• [Task requirements]
Exactly the lines below from the one with "Assignment II" up to and including the one with "and 20 items." make up the answer, with nothing else added.

Records from a dataset
—————
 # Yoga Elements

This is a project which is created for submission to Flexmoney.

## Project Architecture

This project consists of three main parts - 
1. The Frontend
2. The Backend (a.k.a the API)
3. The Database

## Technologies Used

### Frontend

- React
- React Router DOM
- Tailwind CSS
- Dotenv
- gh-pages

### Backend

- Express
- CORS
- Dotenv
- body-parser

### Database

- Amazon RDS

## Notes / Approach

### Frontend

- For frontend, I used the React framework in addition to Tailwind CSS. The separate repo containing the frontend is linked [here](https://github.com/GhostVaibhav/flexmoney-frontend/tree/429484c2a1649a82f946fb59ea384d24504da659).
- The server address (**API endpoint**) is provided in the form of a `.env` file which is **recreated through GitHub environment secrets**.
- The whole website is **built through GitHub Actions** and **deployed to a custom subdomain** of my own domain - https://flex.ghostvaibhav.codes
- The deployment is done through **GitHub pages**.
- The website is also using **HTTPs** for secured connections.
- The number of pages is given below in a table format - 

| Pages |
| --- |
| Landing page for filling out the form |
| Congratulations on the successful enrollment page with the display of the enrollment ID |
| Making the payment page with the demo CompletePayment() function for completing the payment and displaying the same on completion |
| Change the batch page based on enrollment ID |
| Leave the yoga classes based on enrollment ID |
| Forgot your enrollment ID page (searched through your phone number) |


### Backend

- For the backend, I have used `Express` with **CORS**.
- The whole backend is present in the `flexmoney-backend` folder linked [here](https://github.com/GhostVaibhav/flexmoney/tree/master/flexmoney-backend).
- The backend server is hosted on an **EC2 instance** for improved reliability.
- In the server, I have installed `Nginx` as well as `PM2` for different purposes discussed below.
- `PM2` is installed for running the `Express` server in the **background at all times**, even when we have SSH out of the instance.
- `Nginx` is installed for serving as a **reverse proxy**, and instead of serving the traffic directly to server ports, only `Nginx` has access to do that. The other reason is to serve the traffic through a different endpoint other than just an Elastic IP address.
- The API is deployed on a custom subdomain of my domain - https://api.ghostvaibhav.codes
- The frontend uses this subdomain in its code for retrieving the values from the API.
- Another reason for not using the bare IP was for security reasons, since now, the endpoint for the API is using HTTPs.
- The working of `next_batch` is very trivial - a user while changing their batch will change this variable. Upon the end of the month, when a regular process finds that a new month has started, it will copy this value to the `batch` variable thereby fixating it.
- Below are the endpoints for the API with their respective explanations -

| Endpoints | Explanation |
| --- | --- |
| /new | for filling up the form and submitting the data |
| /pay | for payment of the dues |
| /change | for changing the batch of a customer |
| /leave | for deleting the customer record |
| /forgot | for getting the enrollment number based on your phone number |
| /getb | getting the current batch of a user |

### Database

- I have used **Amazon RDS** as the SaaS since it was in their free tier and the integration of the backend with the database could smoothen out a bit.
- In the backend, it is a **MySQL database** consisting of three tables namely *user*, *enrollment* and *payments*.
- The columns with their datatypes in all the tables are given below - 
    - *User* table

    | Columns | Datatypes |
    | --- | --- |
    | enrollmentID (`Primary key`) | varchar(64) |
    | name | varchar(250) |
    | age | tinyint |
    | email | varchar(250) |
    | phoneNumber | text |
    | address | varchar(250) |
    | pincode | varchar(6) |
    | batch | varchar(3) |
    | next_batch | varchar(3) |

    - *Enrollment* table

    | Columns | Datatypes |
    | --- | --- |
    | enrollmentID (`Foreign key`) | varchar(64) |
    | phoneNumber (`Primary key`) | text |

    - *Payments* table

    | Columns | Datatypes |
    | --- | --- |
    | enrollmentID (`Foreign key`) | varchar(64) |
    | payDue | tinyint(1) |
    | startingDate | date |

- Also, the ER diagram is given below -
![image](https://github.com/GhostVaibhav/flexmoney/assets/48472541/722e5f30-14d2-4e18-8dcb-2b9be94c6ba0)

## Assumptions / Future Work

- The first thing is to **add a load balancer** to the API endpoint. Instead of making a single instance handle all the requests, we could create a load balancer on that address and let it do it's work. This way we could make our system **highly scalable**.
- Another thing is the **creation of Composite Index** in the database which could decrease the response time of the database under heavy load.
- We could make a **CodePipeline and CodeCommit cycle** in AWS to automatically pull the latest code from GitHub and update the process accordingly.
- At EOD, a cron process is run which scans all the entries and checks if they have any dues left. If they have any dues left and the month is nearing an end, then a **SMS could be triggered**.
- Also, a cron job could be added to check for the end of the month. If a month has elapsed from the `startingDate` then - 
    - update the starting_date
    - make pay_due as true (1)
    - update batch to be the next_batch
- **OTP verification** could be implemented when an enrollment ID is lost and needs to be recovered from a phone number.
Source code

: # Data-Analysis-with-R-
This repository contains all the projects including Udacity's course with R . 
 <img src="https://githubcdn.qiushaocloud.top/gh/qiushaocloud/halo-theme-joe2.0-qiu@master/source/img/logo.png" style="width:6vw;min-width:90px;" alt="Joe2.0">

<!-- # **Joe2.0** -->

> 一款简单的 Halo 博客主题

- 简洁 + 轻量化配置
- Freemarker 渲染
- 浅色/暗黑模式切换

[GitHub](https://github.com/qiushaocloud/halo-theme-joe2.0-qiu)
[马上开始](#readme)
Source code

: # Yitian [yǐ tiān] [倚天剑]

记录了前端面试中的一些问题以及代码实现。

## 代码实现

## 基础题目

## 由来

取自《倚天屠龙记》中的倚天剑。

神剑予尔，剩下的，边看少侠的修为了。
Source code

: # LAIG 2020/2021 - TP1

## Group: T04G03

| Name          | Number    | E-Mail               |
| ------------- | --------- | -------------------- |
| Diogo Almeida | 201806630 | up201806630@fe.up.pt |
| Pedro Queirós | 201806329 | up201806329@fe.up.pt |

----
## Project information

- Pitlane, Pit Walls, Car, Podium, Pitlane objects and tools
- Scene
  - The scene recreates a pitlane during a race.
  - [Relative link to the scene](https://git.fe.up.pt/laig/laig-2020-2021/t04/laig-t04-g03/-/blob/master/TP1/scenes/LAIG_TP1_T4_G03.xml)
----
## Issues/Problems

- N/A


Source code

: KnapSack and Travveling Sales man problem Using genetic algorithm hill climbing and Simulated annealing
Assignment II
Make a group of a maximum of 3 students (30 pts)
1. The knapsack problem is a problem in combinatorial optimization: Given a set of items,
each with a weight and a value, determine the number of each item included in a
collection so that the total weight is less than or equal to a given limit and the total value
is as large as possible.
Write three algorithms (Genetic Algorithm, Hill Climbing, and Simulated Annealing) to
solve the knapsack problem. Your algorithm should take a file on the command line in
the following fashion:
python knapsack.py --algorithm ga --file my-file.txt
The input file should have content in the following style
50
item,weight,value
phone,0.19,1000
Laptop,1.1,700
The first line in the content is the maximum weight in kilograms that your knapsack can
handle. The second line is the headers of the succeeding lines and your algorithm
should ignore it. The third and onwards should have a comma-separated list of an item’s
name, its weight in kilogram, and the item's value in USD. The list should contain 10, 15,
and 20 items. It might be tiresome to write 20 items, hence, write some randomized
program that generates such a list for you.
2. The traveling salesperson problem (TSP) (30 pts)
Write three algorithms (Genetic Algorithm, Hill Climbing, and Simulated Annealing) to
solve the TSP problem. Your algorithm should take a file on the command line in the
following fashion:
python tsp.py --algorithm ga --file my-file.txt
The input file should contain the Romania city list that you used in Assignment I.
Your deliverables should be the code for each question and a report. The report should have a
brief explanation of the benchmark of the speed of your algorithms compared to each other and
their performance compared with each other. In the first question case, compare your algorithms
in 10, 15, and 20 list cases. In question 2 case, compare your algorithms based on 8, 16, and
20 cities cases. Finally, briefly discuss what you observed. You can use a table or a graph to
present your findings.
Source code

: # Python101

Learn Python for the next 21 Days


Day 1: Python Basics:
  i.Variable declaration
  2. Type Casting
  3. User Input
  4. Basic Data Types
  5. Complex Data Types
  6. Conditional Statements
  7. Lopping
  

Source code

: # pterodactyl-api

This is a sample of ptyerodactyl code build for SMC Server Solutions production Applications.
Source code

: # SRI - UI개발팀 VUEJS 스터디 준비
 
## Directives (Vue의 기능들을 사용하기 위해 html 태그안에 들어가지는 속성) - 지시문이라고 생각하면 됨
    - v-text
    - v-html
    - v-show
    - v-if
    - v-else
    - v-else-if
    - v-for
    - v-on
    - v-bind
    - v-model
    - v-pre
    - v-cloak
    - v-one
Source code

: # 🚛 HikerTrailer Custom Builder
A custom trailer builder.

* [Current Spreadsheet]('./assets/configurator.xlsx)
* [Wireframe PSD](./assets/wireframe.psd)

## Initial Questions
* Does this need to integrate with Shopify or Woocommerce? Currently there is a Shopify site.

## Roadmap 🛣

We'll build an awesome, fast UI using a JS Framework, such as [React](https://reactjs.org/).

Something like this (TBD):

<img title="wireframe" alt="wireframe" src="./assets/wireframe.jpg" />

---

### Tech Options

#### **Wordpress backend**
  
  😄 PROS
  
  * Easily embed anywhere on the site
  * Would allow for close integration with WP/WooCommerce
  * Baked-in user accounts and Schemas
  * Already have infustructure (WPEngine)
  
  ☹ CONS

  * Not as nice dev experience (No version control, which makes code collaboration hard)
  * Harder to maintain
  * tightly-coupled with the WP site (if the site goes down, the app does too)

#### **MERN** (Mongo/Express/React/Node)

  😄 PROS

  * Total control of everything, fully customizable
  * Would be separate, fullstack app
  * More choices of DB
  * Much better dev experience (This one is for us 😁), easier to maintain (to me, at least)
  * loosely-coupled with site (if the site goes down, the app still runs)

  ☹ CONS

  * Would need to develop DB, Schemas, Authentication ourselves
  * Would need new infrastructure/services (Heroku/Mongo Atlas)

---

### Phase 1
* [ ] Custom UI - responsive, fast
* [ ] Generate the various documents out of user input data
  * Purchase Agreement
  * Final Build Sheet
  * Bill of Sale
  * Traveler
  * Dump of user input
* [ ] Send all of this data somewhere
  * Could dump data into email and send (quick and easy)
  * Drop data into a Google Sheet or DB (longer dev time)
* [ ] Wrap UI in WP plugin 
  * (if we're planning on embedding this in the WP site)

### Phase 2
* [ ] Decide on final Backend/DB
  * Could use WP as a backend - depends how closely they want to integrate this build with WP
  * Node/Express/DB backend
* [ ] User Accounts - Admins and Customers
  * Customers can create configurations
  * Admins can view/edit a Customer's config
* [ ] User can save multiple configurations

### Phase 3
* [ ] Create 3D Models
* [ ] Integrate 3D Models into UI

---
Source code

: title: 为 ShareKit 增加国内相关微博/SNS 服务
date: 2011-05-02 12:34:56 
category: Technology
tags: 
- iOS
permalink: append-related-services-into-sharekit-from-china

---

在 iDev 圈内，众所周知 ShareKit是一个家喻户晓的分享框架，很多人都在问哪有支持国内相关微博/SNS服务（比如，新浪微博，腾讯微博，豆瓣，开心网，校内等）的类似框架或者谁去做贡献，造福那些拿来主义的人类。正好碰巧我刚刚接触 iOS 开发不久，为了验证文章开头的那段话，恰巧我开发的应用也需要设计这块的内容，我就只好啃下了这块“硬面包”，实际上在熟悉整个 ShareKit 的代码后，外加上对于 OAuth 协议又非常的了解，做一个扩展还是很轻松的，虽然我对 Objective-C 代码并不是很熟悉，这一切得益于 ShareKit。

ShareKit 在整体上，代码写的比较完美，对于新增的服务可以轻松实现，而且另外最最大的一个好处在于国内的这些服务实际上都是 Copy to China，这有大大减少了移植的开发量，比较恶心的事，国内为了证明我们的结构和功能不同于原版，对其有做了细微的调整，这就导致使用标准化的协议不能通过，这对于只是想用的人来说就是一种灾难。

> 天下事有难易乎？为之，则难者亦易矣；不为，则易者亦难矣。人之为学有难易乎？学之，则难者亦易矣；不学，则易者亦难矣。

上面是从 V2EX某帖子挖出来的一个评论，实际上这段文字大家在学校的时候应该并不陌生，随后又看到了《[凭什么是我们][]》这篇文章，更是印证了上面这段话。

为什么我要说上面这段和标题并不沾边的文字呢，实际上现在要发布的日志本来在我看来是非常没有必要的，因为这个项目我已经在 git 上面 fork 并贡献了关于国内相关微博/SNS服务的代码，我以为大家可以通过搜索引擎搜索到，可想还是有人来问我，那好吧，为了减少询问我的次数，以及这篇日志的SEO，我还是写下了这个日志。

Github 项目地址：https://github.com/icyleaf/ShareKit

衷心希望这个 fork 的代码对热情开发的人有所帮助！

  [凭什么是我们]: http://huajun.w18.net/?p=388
—————
• [Response for this exercise]
Assignment II
Make a group of a maximum of 3 students (30 pts)
1. The knapsack problem is a problem in combinatorial optimization: Given a set of items,
each with a weight and a value, determine the number of each item included in a
collection so that the total weight is less than or equal to a given limit and the total value
is as large as possible.
Write three algorithms (Genetic Algorithm, Hill Climbing, and Simulated Annealing) to
solve the knapsack problem. Your algorithm should take a file on the command line in
the following fashion:
python knapsack.py --algorithm ga --file my-file.txt
The input file should have content in the following style
50
item,weight,value
phone,0.19,1000
Laptop,1.1,700
The first line in the content is the maximum weight in kilograms that your knapsack can
handle. The second line is the headers of the succeeding lines and your algorithm
should ignore it. The third and onwards should have a comma-separated list of an item’s
name, its weight in kilogram, and the item's value in USD. The list should contain 10, 15,
and 20 items. It might be tiresome to write 20 items, hence, write some randomized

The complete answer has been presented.